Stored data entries
*** Begin section ***
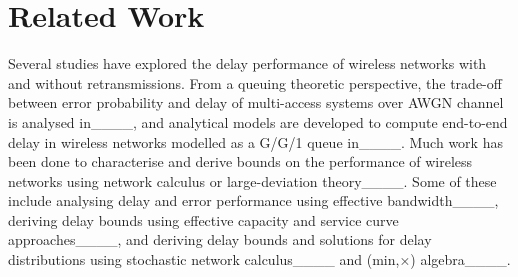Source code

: \section{Related Work}
Several studies have explored the delay performance of wireless networks with and without retransmissions.
From a queuing theoretic perspective, the trade-off between error probability and delay of multi-access systems over AWGN channel is analysed in____, and analytical models are developed to compute end-to-end delay in wireless networks modelled as a G/G/1 queue in____.
Much work has been done to characterise and derive bounds on the performance of wireless networks using network calculus or large-deviation theory____.
Some of these include analysing delay and error performance using effective bandwidth____, 
deriving delay bounds using effective capacity and service curve approaches____,
and deriving delay bounds and solutions for delay distributions using stochastic network calculus____ and (min,×) algebra____.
*** End section ***
• **PROBLEM**
Include both ends. Return the line holding "From a queuing" and all lines after it in the records above, exactly as written.

• **EXPECTED ANSWER**
From a queuing theoretic perspective, the trade-off between error probability and delay of multi-access systems over AWGN channel is analysed in____, and analytical models are developed to compute end-to-end delay in wireless networks modelled as a G/G/1 queue in____.
Much work has been done to characterise and derive bounds on the performance of wireless networks using network calculus or large-deviation theory____.
Some of these include analysing delay and error performance using effective bandwidth____, 
deriving delay bounds using effective capacity and service curve approaches____,
and deriving delay bounds and solutions for delay distributions using stochastic network calculus____ and (min,×) algebra____.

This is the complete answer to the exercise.